The speciality chemical business constitutes 40 per cent of overall company revenue followed by CRAMS (25 per cent) and the rest comes from refrigerant (18 per cent) and inorganic fluoride (17 per cent) businesses. The company, which is one of the largest integrated fluorochemicals manufacturers in India, has facilities in Surat, Dewas and Dahej.

“Navin’s CRAMS molecules are key intermediates of several patented pharmaceutical drugs. As per industry estimates, sales of these patented drugs are likely to peak by CY25-26. Hence, in our view, with the ramp-up of these patented drugs, Navin’s CRAMS revenue could demonstrate a 29 per cent CAGR over FY22E-25E and reach $87 million by FY25E and surpass $100 million by FY26E,” Dayanand Mittal and Krishan Parwani, analysts at JM Financial said.

Navin Fluorine has a strong pipeline in the speciality chemicals segment from the agro-chemical and non-agro and non-pharma industries. JM Financial expects the recent capex for this business to see a quick ramp-up as the demand environment remains robust.

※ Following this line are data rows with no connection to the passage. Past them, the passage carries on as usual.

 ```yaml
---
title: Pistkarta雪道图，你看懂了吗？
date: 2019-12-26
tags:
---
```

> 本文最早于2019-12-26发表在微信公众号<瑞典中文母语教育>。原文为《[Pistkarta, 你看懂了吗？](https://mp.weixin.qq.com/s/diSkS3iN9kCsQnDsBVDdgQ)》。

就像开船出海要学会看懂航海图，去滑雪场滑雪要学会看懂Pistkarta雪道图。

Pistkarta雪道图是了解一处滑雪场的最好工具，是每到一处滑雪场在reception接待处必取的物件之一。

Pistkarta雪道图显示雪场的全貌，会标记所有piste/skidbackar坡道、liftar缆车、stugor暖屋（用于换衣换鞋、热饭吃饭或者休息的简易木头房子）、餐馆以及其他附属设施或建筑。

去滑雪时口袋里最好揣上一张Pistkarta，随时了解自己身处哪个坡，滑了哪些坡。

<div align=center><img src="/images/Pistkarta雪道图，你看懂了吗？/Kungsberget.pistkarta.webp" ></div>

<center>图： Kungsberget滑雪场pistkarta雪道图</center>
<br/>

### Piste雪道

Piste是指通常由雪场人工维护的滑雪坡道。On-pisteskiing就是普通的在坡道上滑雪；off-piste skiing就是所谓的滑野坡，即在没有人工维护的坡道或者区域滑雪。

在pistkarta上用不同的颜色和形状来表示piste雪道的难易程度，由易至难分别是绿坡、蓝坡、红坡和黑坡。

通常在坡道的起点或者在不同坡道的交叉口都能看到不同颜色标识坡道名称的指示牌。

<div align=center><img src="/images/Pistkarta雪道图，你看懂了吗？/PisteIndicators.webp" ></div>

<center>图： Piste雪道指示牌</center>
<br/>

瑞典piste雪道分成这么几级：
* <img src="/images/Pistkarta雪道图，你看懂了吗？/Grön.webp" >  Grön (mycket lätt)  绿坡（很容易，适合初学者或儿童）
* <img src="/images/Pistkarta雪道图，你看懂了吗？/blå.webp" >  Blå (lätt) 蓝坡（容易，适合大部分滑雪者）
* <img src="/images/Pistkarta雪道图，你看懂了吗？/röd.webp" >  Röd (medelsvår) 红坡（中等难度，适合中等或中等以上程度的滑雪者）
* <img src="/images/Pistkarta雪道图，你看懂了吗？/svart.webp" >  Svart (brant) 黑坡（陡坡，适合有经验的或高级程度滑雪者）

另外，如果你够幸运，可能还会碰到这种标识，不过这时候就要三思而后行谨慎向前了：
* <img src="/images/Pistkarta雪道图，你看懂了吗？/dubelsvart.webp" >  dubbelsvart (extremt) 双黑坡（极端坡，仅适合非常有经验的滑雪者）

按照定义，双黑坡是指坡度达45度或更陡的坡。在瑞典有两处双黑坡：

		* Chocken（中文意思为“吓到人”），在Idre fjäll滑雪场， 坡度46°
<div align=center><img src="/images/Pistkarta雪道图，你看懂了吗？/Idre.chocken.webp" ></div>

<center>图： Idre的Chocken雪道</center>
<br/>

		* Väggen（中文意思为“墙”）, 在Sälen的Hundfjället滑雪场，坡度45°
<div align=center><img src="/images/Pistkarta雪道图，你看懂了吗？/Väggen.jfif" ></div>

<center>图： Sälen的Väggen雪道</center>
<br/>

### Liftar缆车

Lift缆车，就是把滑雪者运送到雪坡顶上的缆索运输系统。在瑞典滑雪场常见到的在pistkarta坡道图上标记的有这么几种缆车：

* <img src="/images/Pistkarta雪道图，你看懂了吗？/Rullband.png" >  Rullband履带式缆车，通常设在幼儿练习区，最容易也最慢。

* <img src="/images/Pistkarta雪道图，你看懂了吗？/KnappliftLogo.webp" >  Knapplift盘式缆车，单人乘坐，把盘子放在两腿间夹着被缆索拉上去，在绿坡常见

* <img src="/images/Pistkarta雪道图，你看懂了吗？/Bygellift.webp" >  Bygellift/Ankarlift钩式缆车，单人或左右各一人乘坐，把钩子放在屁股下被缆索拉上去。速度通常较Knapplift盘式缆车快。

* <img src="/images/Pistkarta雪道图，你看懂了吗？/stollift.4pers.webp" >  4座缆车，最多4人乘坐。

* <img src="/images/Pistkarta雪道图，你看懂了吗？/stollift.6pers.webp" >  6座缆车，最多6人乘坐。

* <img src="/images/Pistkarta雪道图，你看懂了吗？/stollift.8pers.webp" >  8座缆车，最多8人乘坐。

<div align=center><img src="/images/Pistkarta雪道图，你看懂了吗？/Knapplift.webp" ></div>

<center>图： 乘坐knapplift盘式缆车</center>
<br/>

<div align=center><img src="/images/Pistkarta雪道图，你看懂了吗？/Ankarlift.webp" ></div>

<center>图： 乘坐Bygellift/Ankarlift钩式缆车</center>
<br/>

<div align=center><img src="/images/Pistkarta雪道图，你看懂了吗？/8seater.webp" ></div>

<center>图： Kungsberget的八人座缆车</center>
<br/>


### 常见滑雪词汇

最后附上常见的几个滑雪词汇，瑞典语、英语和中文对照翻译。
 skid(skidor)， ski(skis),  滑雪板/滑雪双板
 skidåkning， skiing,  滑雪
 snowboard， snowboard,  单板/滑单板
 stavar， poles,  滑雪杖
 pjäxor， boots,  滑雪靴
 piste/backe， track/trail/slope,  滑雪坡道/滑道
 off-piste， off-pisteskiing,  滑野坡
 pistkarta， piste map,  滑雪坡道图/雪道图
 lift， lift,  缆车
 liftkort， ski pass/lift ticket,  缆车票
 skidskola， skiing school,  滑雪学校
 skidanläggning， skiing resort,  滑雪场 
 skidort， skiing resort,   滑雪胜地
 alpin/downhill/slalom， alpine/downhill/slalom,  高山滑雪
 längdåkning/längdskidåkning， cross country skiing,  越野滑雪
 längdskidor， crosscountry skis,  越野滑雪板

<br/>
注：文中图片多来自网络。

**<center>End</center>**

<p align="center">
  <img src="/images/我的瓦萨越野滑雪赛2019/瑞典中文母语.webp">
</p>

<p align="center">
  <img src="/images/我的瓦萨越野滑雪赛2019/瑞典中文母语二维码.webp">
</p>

That said, analysts see higher raw-material cost for the company as a key risk to margin if they are unable to pass it on to customers.

An unprecedented rise in crude prices has resulted in an intermediate surge in prices of most base chemicals. Given crude is still hovering at $100 per barrel, it is prudent to see how most chemical companies will be able to pass on input price inflation in Q1FY23E.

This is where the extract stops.